A platoon of 2nd/19th had the distinction of being the first Australian Infantry to engage the enemy at the village of Trong, in northern Malaya, on 27th December, 1941. On 18th January, 1942, 2nd/19th Battalion occupied the Baki area in the Muar sector, where contact was made with the advancing Japanese on the same day. As a part of the force holding the Western Trunk road, the Battalion went into action against the Japanese Guard Division the following day, and scored a series of significant successes against the enemy who were not expecting his opponents to show any proficiencies in jungle tactics. 


The necessity to conform to the movement of other forces, and the continued cutting of the Trunk road to the rear by the Japanese, made it necessary to commence withdrawal. In a series of fierce actions, from Bakri to the bridge at Parit Sulong, which was held by the Japanese, the Battalion fought its way clear of the closing trap.

For his gallantry during this period, the Commanding Officer,

<< Lieutenant Colonel C.G.W Anderson, VC, MC, was awarded the Victoria Cross. 

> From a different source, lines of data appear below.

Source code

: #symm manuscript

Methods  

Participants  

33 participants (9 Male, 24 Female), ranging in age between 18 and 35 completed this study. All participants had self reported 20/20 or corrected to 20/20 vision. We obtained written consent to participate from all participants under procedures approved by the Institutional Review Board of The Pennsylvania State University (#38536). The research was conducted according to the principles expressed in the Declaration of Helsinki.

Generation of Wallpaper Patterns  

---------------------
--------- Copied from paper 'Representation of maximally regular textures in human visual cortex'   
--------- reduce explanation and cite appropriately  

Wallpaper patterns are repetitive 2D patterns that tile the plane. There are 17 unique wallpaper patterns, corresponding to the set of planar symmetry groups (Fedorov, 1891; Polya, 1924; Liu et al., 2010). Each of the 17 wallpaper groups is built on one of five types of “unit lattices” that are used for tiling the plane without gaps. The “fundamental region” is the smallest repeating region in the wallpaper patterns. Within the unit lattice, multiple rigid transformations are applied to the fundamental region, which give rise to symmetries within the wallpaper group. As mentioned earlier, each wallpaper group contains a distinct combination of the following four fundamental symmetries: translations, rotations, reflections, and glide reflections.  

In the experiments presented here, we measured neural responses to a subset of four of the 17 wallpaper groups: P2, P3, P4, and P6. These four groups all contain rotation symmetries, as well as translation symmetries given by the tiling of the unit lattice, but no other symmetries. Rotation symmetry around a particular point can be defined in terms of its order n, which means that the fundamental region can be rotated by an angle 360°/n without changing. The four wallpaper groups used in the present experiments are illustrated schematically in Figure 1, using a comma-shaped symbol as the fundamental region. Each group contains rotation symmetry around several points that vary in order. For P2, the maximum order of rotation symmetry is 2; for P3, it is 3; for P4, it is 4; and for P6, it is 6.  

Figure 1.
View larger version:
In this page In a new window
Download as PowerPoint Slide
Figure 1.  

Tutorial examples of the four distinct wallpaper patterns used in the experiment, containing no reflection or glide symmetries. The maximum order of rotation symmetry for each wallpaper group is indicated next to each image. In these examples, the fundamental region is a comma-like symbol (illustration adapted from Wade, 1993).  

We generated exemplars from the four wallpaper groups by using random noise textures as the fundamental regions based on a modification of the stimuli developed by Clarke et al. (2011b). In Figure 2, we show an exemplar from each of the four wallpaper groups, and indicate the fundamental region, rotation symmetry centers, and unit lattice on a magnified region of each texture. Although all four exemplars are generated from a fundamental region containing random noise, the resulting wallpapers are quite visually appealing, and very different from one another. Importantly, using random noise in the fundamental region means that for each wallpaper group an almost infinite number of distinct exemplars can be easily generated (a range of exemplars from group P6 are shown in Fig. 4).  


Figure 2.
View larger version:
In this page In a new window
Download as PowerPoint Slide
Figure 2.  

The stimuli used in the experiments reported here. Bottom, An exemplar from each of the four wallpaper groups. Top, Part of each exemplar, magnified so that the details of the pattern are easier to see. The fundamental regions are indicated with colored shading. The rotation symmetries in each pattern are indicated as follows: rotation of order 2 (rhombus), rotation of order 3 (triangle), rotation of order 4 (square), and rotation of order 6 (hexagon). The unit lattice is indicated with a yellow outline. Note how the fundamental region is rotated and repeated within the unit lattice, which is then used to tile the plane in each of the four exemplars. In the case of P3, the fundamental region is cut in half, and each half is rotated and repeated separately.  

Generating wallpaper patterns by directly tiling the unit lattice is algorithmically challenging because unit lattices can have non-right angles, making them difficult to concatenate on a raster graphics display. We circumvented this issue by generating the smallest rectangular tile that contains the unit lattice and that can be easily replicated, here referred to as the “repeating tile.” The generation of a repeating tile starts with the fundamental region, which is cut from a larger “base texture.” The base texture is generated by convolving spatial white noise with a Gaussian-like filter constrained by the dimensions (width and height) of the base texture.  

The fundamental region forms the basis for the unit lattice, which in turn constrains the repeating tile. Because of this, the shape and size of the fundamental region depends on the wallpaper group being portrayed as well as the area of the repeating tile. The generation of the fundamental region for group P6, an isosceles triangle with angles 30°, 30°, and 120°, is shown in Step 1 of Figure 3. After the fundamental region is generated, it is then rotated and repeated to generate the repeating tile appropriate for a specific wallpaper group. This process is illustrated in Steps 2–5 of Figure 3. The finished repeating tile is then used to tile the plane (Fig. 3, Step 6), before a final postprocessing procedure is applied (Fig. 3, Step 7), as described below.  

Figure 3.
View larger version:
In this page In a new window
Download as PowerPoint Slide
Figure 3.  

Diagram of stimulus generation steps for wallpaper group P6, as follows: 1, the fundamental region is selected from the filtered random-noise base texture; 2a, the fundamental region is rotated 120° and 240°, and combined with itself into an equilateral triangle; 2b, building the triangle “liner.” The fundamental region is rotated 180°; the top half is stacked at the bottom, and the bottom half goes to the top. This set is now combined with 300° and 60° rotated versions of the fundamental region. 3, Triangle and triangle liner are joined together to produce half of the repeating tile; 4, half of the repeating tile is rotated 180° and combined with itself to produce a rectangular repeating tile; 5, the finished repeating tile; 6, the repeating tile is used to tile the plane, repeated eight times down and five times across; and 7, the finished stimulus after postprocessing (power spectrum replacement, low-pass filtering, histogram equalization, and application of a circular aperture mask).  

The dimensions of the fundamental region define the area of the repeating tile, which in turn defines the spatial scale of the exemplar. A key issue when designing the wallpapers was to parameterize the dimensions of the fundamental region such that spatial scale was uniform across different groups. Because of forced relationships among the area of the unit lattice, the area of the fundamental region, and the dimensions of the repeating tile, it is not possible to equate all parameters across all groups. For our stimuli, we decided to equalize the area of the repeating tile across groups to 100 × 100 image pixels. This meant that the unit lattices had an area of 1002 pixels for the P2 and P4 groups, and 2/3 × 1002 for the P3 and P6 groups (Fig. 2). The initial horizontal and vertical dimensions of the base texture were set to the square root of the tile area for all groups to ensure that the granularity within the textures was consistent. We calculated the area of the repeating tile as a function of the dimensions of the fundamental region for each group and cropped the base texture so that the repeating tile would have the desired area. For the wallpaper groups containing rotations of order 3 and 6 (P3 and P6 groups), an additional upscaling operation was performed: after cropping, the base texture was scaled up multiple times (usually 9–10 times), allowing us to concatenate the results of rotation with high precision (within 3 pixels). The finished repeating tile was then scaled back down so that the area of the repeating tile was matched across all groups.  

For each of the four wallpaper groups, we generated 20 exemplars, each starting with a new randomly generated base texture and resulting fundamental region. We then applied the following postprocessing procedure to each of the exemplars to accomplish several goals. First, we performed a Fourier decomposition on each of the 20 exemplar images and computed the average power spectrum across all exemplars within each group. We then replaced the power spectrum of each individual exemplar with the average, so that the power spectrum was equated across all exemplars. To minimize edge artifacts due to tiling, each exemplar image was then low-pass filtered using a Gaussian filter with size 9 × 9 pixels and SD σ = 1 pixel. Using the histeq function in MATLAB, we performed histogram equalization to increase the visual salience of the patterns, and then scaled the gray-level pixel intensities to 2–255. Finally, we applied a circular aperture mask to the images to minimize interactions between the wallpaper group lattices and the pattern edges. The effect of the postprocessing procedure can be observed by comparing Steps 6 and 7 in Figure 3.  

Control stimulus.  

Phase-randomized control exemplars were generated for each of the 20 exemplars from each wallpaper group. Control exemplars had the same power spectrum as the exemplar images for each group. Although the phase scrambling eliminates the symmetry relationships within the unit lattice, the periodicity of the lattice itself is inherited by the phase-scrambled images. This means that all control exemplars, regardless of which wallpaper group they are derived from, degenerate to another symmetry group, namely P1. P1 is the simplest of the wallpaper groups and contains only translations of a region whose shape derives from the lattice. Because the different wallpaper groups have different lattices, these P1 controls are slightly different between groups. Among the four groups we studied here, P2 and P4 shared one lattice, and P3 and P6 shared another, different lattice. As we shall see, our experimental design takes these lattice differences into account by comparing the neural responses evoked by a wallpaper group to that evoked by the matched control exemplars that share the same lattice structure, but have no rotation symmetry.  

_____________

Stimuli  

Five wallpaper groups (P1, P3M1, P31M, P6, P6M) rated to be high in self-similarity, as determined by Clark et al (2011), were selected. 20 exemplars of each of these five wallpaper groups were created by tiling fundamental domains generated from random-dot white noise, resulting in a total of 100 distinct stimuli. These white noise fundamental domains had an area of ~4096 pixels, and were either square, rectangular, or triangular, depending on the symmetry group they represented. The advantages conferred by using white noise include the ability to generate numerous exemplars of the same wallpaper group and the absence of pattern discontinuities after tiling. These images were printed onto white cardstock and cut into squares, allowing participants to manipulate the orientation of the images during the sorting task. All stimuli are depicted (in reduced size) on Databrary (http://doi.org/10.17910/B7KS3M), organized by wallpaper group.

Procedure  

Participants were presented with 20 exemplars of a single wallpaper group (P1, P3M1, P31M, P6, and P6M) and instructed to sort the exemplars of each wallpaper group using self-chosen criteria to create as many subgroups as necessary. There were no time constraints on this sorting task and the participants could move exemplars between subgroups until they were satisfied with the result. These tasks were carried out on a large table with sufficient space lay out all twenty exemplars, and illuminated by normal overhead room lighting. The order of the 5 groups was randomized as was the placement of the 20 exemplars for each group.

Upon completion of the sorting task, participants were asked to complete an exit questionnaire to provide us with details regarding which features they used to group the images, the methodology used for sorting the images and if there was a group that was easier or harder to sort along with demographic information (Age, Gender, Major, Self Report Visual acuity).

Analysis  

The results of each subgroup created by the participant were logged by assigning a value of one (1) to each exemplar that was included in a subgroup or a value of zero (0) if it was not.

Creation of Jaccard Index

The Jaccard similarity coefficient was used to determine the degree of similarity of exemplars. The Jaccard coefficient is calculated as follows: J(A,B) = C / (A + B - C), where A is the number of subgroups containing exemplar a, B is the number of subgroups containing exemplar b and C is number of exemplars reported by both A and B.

After re-grouping and further actions in the Johore state, 2/19th Battalion moved to Singapore Island, where it took place in the defence of the Island, from 8th February, 1942, until the capitulation on 15th February 1942. Thereafter the Battalion passed into captivity with the remainder of the British Forces, in the general surrender. For its gallant work in Malaya, 2/19th Battalion AIF was awarded the following Battle Honours

  • SINGAPORE ISLAND; 

  • THE MUAR; 

  • MALAYA 1941-42

These honours were inherited by the 19th Battalion (although not raised at that time) in 1961.